=== Begin Enclosure ===

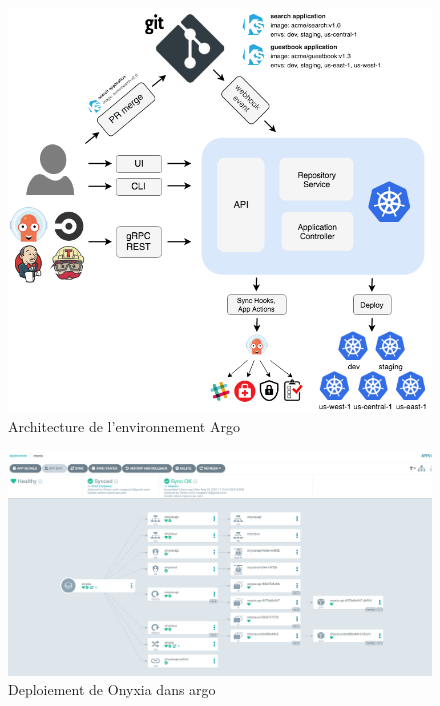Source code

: \documentclass[11pt,fleqn]{book} %
\begin{document}
\begin{figure}[H]\centering
\renewcommand{\figurename}{Graphique}
\hspace{-1cm}
\includegraphics[scale=0.4]{Pictures/CI-CD/argocd_architecture.png}
\captionsetup{margin=1.5cm,format=hang,justification=justified}
\caption[]{Architecture de l'environnement Argo \newline}
\end{figure}


\begin{figure}[H]
\renewcommand{\figurename}{Graphique}
\hspace{-2.5cm}\includegraphics[scale=0.5,trim={0 0 5cm 0},clip]{Pictures/CI-CD/Onyxia-argo.PNG}
\captionsetup{margin=1.5cm,format=hang,justification=justified}
\caption[]{Deploiement de Onyxia dans argo \newline}
\end{figure}
 
\end{document}
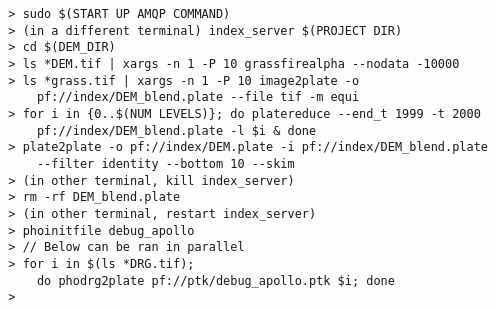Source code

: \begin{verbatim}
  > sudo $(START UP AMQP COMMAND)
  > (in a different terminal) index_server $(PROJECT DIR)
  > cd $(DEM_DIR)
  > ls *DEM.tif | xargs -n 1 -P 10 grassfirealpha --nodata -10000
  > ls *grass.tif | xargs -n 1 -P 10 image2plate -o
      pf://index/DEM_blend.plate --file tif -m equi
  > for i in {0..$(NUM LEVELS)}; do platereduce --end_t 1999 -t 2000
      pf://index/DEM_blend.plate -l $i & done
  > plate2plate -o pf://index/DEM.plate -i pf://index/DEM_blend.plate
      --filter identity --bottom 10 --skim
  > (in other terminal, kill index_server)
  > rm -rf DEM_blend.plate
  > (in other terminal, restart index_server)
  > phoinitfile debug_apollo
  > // Below can be ran in parallel
  > for i in $(ls *DRG.tif);
      do phodrg2plate pf://ptk/debug_apollo.ptk $i; done
  > 
\end{verbatim}
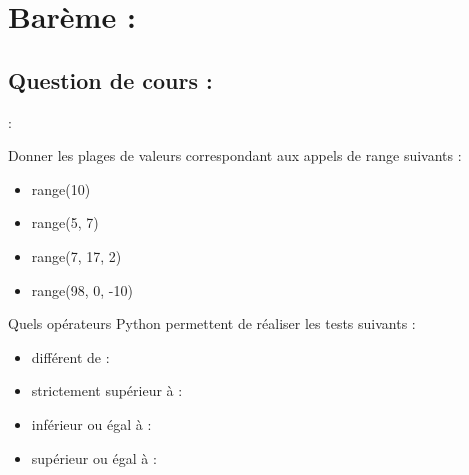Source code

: \documentclass[a4paper, noanswers, addpoints, 12pt]{exam}
\begin{document}
\section*{Barème :}
\begin{center}
  \par\bigskip
  \gradetable[h]
\end{center}
\begin{questions}

\section{Question de cours : }

\question[2]  :

\question[2] Donner les plages de valeurs correspondant aux appels de range suivants :
\begin{itemize}
    \item range(10)
    \item range(5, 7)
    \item range(7, 17, 2)
    \item range(98, 0, -10)
\end{itemize}

\question[2] Quels opérateurs Python permettent de réaliser les tests suivants :
\begin{itemize}
    \item différent de :
    \item strictement supérieur à :
    \item inférieur ou égal à :
    \item supérieur ou égal à :
\end{itemize}
 

\end{questions}
\end{document}
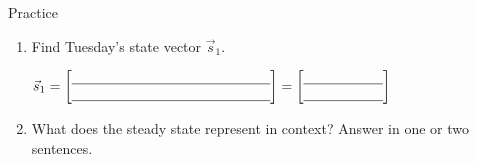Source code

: \documentclass[10pt]{article}
\begin{document}
\begin{notesbox}{Practice}
\begin{enumerate}[leftmargin=1.5em, itemsep=10pt]
\begin{enumerate}[label=(\alph*), leftmargin=1.5em, itemsep=6pt]
        \item Find Tuesday's state vector $\vec{s}_1$.

        \vspace{4pt}
        $\vec{s}_1 = \begin{bmatrix}\blank{5cm}\\\blank{5cm}\end{bmatrix} = \begin{bmatrix}\blank{2cm}\\\blank{2cm}\end{bmatrix}$

        \item What does the steady state represent in context? Answer in one or two sentences.

        \writeline
        \writeline
    \end{enumerate}

\end{enumerate}
\end{notesbox}
\end{document}
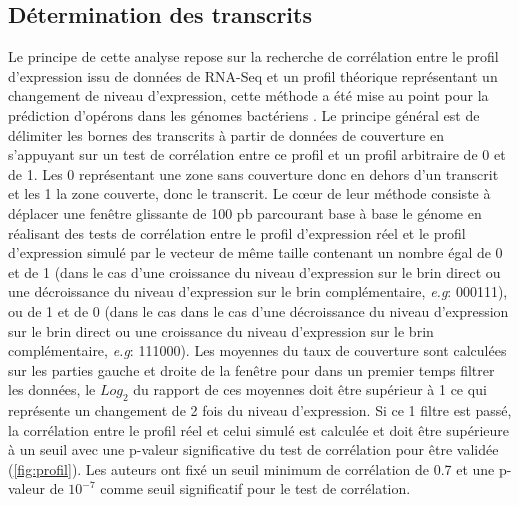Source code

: \documentclass[12pt,a4paper]{report}
\begin{document}
\begin{onehalfspace}
\section*{Détermination des transcrits}
\label{methode_correlation}

Le principe de cette analyse repose sur la recherche de corrélation entre le profil d'expression issu de données de RNA-Seq et un profil théorique représentant un changement de niveau d'expression, cette méthode a été mise au point pour la prédiction d'opérons dans les génomes bactériens \citep{Fortino2014}. Le principe général est de délimiter les bornes des transcrits à partir de données de couverture en s'appuyant sur un test de corrélation entre ce profil et un profil arbitraire de 0 et de 1. Les 0 représentant une zone sans couverture donc en dehors d'un transcrit et les 1 la zone couverte, donc le transcrit. Le cœur de leur méthode consiste à déplacer une fenêtre glissante de 100 pb parcourant base à base le génome en réalisant des tests de corrélation entre le profil d'expression réel et le profil d'expression simulé par le vecteur de même taille contenant un nombre égal de 0 et de 1 (dans le cas d'une croissance du niveau d'expression sur le brin direct ou une décroissance du niveau d'expression sur le brin complémentaire, \textit{e.g}: 000111), ou de 1 et de 0 (dans le cas dans le cas d'une décroissance du niveau d'expression sur le brin direct ou une croissance du niveau d'expression sur le brin complémentaire, \textit{e.g}: 111000). Les moyennes du taux de couverture sont calculées sur les parties gauche et droite de la fenêtre pour dans un premier temps filtrer les données, le $Log_2$ du rapport de ces moyennes doit être supérieur à 1 ce qui représente un changement de 2 fois du niveau d'expression. Si ce 1 filtre est passé, la corrélation entre le profil réel et celui simulé est calculée et doit être supérieure à un seuil avec une p-valeur significative du test de corrélation pour être validée (\autoref{fig:profil}). Les auteurs ont fixé un seuil minimum de corrélation de 0.7 et une p-valeur de $10^{-7}$ comme seuil significatif pour le test de corrélation.

\begin{figure}
\end{figure}


\end{onehalfspace}
\end{document}

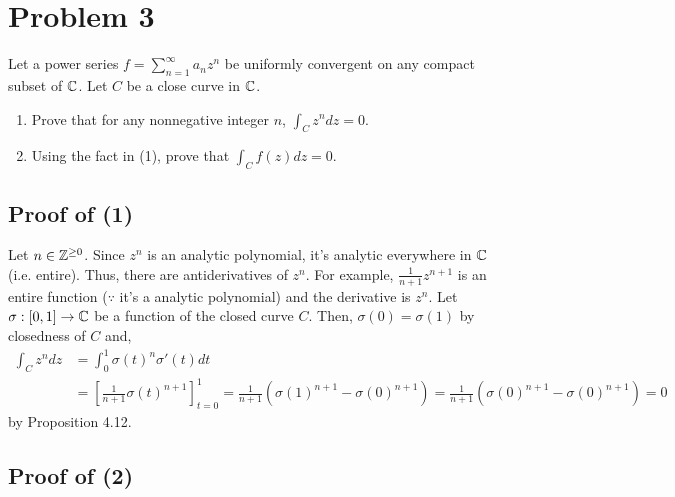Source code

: \section*{Problem 3}

Let a power series \(f = \sum_{n=1}^{\infty} a_n z^n\) be uniformly convergent on any compact subset of \(\mathbb{C}\). Let \(C\) be a close curve in \(\mathbb{C}\).
\begin{enumerate}[label=(\arabic*)]
\item Prove that for any nonnegative integer \(n\), \(\int_{C} z^n dz = 0\).
\item Using the fact in (1), prove that \(\int_C f(z) dz = 0\).
\end{enumerate}

\subsection*{Proof of (1)}

Let \(n \in \mathbb{Z}^{\ge 0}\).
Since \(z^n\) is an analytic polynomial, it's analytic everywhere in \(\mathbb{C}\) (i.e. entire).
Thus, there are antiderivatives of \(z^n\).
For example, \(\frac{1}{n + 1}z^{n + 1}\) is an entire function (\(\because\) it's a analytic polynomial) and the derivative is \(z^n\).
Let \(\sigma: [0, 1] \to \mathbb{C}\) be a function of the closed curve \(C\).
Then, \(\sigma(0) = \sigma(1)\) by closedness of \(C\) and,
\begin{align*}
\int_C z^n dz
&= \int_{0}^{1} \sigma(t)^n \sigma'(t) dt
\\&= \left[ \frac{1}{n + 1} \sigma(t)^{n + 1} \right]_{t=0}^{1}
= \frac{1}{n + 1} (\sigma(1)^{n + 1} - \sigma(0)^{n + 1})
= \frac{1}{n + 1} (\sigma(0)^{n + 1} - \sigma(0)^{n + 1})
= 0
\end{align*}
by Proposition 4.12.
\qedsq

\subsection*{Proof of (2)}

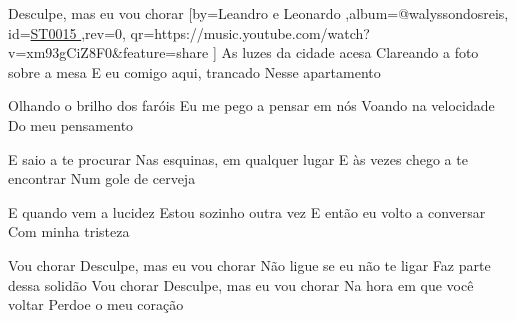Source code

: \beginsong
{Desculpe, mas eu vou chorar %
}[by={Leandro e Leonardo %
},album={@walyssondosreis},
id={\href{https://music.youtube.com/watch?v=xm93gCiZ8F0&feature=share %
}{ST0015 %
}},rev={0}, %
qr={https://music.youtube.com/watch?v=xm93gCiZ8F0&feature=share %
}]
\beginverse
As luzes da cidade acesa
Clareando a foto sobre a mesa
E eu comigo aqui, trancado
Nesse apartamento
\endverse

\beginverse
Olhando o brilho dos faróis
Eu me pego a pensar em nós
Voando na velocidade
Do meu pensamento
\endverse

\beginverse
E saio a te procurar
Nas esquinas, em qualquer lugar
E às vezes chego a te encontrar
Num gole de cerveja
\endverse

\beginverse
E quando vem a lucidez
Estou sozinho outra vez
E então eu volto a conversar
Com minha tristeza
\endverse

\beginchorus
Vou chorar
Desculpe, mas eu vou chorar
Não ligue se eu não te ligar
Faz parte dessa solidão
Vou chorar
Desculpe, mas eu vou chorar
Na hora em que você voltar
Perdoe o meu coração
\endchorus



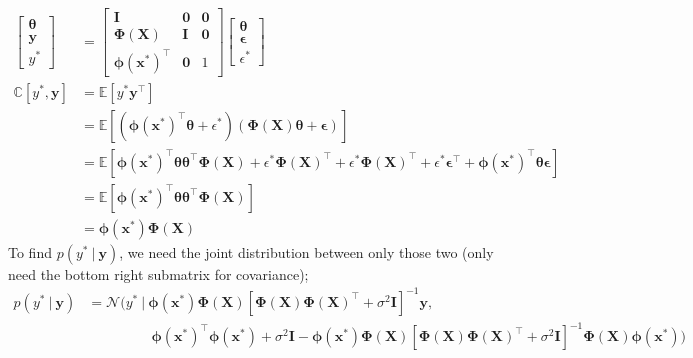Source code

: \documentclass[a4paper, 12pt]{article}
\newcommand{\mat}[1]{\boldsymbol{#1}}
\renewcommand{\vec}[1]{\boldsymbol{#1}}
\begin{document}
            \begin{align*}
                \begin{bmatrix}
                    \vec{\theta} \\
                    \vec{y} \\
                    y^*
                \end{bmatrix} & = \begin{bmatrix}
                    \mat{I} & \mat{0} & \mat{0} \\
                    \mat{\Phi}(\mat{X}) & \mat{I} & \mat{0} \\
                    \vec{\phi}(\vec{x^*})^\top & \mat{0} & 1
                \end{bmatrix} \begin{bmatrix}
                    \vec{\theta} \\
                    \vec{\epsilon} \\
                    \epsilon^*
                \end{bmatrix} \\
                \mathbb{C}[y^*, \vec{y}] & = \mathbb{E}[y^*\vec{y}^\top] \\
                & = \mathbb{E}[(\vec{\phi}(\vec{x^*})^\top\vec{\theta} + \epsilon^*)(\mat{\Phi}(\mat{X})\vec{\theta} + \vec{\epsilon})] \\
                & = \mathbb{E}[\vec{\phi}(\vec{x^*})^\top\vec{\theta}\vec{\theta}^\top\mat{\Phi}(\mat{X}) + \epsilon^*\mat{\Phi}(\mat{X})^\top + \epsilon^*\mat{\Phi}(\mat{X})^\top + \epsilon^*\vec{\epsilon}^\top + \vec{\phi}(\vec{x^*})^\top\vec{\theta}\vec{\epsilon}] \\
                & = \mathbb{E}[\vec{\phi}(\vec{x^*})^\top\vec{\theta}\vec{\theta}^\top\mat{\Phi}(\mat{X})] \\
                & = \vec{\phi}(\vec{x^*})\mat{\Phi}(\mat{X})
            \end{align*}
            To find $p(y^*\ |\ \vec{y})$, we need the joint distribution between only those two (only need the bottom right submatrix for covariance);
            \begin{align*}
                p(y^*\ |\ \vec{y}) & = \mathcal{N}(y^*\ |\ \vec{\phi}(\vec{x^*})\mat{\Phi}(\mat{X})[\mat{\Phi}(\mat{X})\mat{\Phi}(\mat{X})^\top + \sigma^2 \mat{I}]^{-1}\vec{y}, \\
                & \phantom{= \mathcal{N}(y^*\ |\ \ } \vec{\phi}(\vec{x^*})^\top\vec{\phi}(\vec{x^*}) + \sigma^2\mat{I} - \vec{\phi}(\vec{x^*})\mat{\Phi}(\mat{X})[\mat{\Phi}(\mat{X})\mat{\Phi}(\mat{X})^\top + \sigma^2 \mat{I}]^{-1}\mat{\Phi}(\mat{X})\vec{\phi}(\vec{x^*}))
            \end{align*}
\end{document}
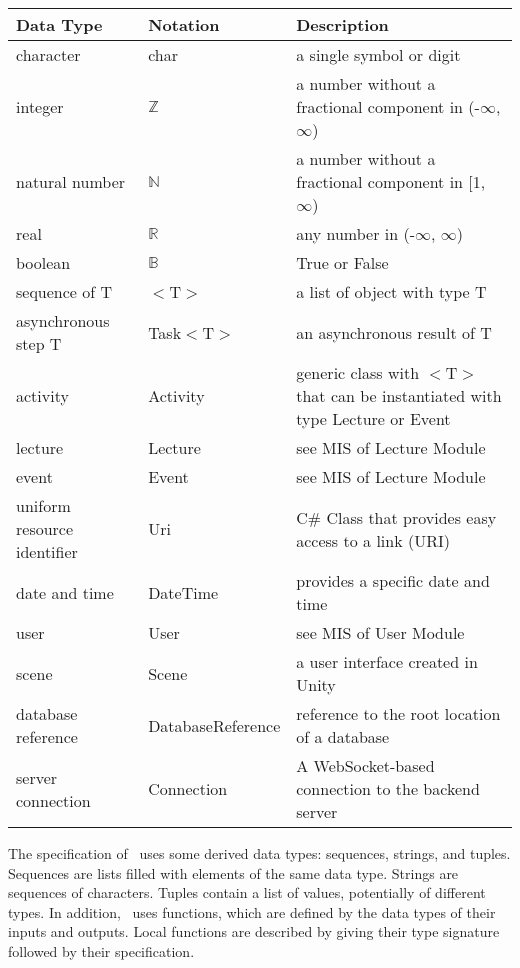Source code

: \documentclass[12pt, titlepage]{article}
\begin{document}
\begin{center}
\renewcommand{\arraystretch}{1.2}
\noindent 
\begin{tabular}{l l p{7.5cm}} 
\toprule 
\textbf{Data Type} & \textbf{Notation} & \textbf{Description}\\ 
\midrule
character & char & a single symbol or digit\\
integer & $\mathbb{Z}$ & a number without a fractional component in (-$\infty$, $\infty$) \\
natural number & $\mathbb{N}$ & a number without a fractional component in [1, $\infty$) \\
real & $\mathbb{R}$ & any number in (-$\infty$, $\infty$)\\
boolean & $\mathbb{B}$ & True or False\\
sequence of T & $<$T$>$ & a list of object with type T\\
asynchronous step T & Task$<$T$>$ & an asynchronous result of T\\
activity & Activity & generic class with $<$T$>$ that can be instantiated with type Lecture or Event\\
lecture & Lecture & see MIS of Lecture Module \\
event & Event & see MIS of Lecture Module \\
uniform resource identifier & Uri & C\# Class that provides easy access to a link (URI) \\
date and time & DateTime & provides a specific date and time \\
user & User & see MIS of User Module \\
scene & Scene & a user interface created in Unity \\
database reference & DatabaseReference & reference to the root location of a database \\
server connection & Connection & A WebSocket-based connection to the backend server \\


\bottomrule
\end{tabular} 
\end{center}

\noindent
The specification of \progname \ uses some derived data types: sequences, strings, and
tuples. Sequences are lists filled with elements of the same data type. Strings
are sequences of characters. Tuples contain a list of values, potentially of
different types. In addition, \progname \ uses functions, which
are defined by the data types of their inputs and outputs. Local functions are
described by giving their type signature followed by their specification.
\end{document}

=== End Enclosure ===

**Exercise details:**
Restate only the lines running from the start of the material above through the line containing "index_server $(PROJECT DIR)", ends included. No pictures.

**Finished task:**
Source code

: \documentclass[11pt,fleqn]{book} %
\begin{document}
\begin{figure}[H]\centering
\renewcommand{\figurename}{Graphique}
\hspace{-1cm}
\includegraphics[scale=0.4]{Pictures/CI-CD/argocd_architecture.png}
\captionsetup{margin=1.5cm,format=hang,justification=justified}
\caption[]{Architecture de l'environnement Argo \newline}
\end{figure}


\begin{figure}[H]
\renewcommand{\figurename}{Graphique}
\hspace{-2.5cm}\includegraphics[scale=0.5,trim={0 0 5cm 0},clip]{Pictures/CI-CD/Onyxia-argo.PNG}
\captionsetup{margin=1.5cm,format=hang,justification=justified}
\caption[]{Deploiement de Onyxia dans argo \newline}
\end{figure}
 
\end{document}
Source code

: \begin{verbatim}
  > sudo $(START UP AMQP COMMAND)
  > (in a different terminal) index_server $(PROJECT DIR)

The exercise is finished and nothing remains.